§ Prompt:
Among the entries below, copy every line that carries the word "begin".

§ Exercise data:
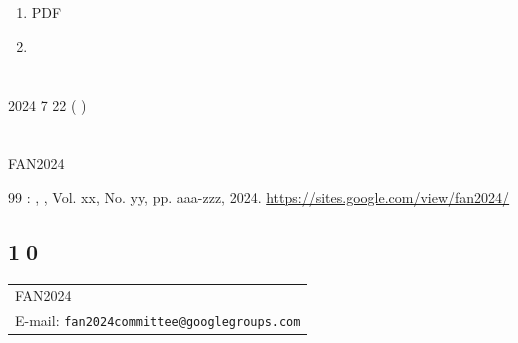 \documentclass{article}
\begin{document}
\section{ }
 
\begin{enumerate}
\item  PDF  
\item   
\end{enumerate}

\section{ }
2024 7 22 ( ) 

\section*{ }
 FAN2024 

\begin{thebibliography}{99}
 :  ,  , Vol. xx, No. yy, pp. aaa-zzz, 2024. \url{https://sites.google.com/view/fan2024/}
\end{thebibliography}
\vspace{-1mm}\par\noindent
\subsection*{ { \textcircled{10} }}\noindent
\begin{tabular}{l}
FAN2024  \\
E-mail: {\tt  fan2024committee@googlegroups.com}
\end{tabular}
\end{document}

§ Solution to this problem:
\begin{document}
\begin{enumerate}
\begin{thebibliography}{99}
\begin{tabular}{l}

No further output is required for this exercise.